> [TASK INSTRUCTIONS] Every line below containing the word "cable" should be found and copied.

[Source texts of formatted documents]
++++++++++++++++++++

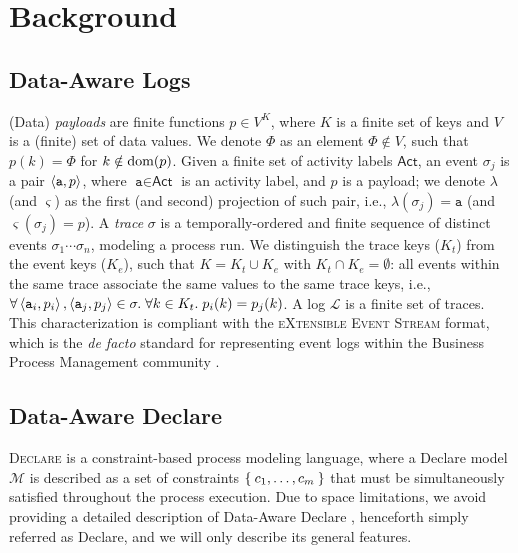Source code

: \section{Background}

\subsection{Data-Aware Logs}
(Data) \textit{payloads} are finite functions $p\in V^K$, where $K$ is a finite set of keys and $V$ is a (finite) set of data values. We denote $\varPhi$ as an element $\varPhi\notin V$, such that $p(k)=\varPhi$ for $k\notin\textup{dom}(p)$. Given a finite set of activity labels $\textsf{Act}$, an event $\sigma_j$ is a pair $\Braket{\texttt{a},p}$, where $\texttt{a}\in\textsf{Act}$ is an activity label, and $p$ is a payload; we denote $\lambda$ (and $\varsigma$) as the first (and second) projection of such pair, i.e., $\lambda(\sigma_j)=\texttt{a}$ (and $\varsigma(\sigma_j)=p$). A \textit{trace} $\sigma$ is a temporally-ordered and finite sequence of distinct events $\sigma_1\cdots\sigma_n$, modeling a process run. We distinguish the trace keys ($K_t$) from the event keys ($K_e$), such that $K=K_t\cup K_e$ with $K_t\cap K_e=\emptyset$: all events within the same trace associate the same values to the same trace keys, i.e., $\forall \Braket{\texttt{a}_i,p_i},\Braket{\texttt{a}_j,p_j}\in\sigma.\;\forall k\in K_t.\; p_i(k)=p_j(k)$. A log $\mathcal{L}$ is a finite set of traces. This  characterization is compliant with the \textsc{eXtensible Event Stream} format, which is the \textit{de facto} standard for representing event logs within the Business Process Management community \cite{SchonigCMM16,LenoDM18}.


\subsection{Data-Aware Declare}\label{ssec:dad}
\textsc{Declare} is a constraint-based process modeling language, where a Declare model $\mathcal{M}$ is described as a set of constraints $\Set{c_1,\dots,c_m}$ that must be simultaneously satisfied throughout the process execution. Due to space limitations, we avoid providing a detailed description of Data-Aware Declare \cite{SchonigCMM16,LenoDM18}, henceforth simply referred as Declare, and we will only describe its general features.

++++++++++++++++++++

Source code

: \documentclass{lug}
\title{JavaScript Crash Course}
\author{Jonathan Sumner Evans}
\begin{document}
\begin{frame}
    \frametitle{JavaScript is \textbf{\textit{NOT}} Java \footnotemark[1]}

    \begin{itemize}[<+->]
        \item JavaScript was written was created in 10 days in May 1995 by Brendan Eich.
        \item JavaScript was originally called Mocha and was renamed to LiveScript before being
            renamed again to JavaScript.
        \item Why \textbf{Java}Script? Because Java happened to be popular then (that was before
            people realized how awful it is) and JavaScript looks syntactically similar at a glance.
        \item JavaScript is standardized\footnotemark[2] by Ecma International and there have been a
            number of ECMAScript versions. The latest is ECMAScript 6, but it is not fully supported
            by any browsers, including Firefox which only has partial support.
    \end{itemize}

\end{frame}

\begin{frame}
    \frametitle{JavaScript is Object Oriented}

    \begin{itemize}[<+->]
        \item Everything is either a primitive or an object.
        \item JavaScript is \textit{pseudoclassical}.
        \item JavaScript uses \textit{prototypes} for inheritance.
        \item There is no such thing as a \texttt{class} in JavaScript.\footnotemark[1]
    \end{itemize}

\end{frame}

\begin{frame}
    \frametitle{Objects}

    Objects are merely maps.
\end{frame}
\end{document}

++++++++++++++++++++

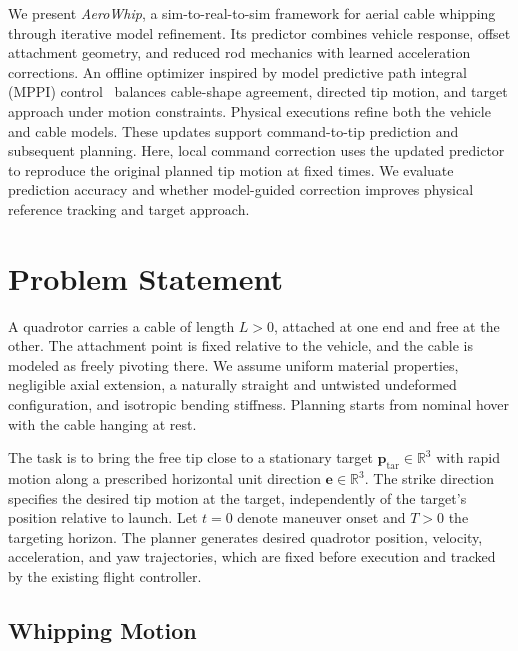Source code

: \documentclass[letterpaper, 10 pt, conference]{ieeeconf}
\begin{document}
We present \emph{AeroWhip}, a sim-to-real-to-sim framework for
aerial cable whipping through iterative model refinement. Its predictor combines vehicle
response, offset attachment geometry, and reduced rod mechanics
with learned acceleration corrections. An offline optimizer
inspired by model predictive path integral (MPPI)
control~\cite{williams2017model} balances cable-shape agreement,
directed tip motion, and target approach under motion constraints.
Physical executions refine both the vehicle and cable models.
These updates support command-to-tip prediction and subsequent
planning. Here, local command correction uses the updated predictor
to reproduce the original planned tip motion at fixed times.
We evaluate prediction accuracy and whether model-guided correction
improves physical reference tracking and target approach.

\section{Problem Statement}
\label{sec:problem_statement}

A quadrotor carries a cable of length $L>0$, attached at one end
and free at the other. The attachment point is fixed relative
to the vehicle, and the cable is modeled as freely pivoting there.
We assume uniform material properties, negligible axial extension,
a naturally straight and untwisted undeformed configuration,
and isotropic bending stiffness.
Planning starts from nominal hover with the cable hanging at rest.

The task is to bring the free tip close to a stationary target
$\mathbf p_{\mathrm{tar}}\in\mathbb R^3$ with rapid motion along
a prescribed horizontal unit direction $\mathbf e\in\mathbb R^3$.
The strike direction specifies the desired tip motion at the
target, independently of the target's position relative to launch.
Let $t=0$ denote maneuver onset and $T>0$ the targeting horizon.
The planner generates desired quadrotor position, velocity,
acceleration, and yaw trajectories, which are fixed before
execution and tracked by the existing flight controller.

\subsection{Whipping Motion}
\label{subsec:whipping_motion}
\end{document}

++++++++++++++++++++

> [REPLY]
aerial cable whipping through iterative model refinement. Its predictor combines vehicle
control~\cite{williams2017model} balances cable-shape agreement,
Physical executions refine both the vehicle and cable models.
A quadrotor carries a cable of length $L>0$, attached at one end
to the vehicle, and the cable is modeled as freely pivoting there.
Planning starts from nominal hover with the cable hanging at rest.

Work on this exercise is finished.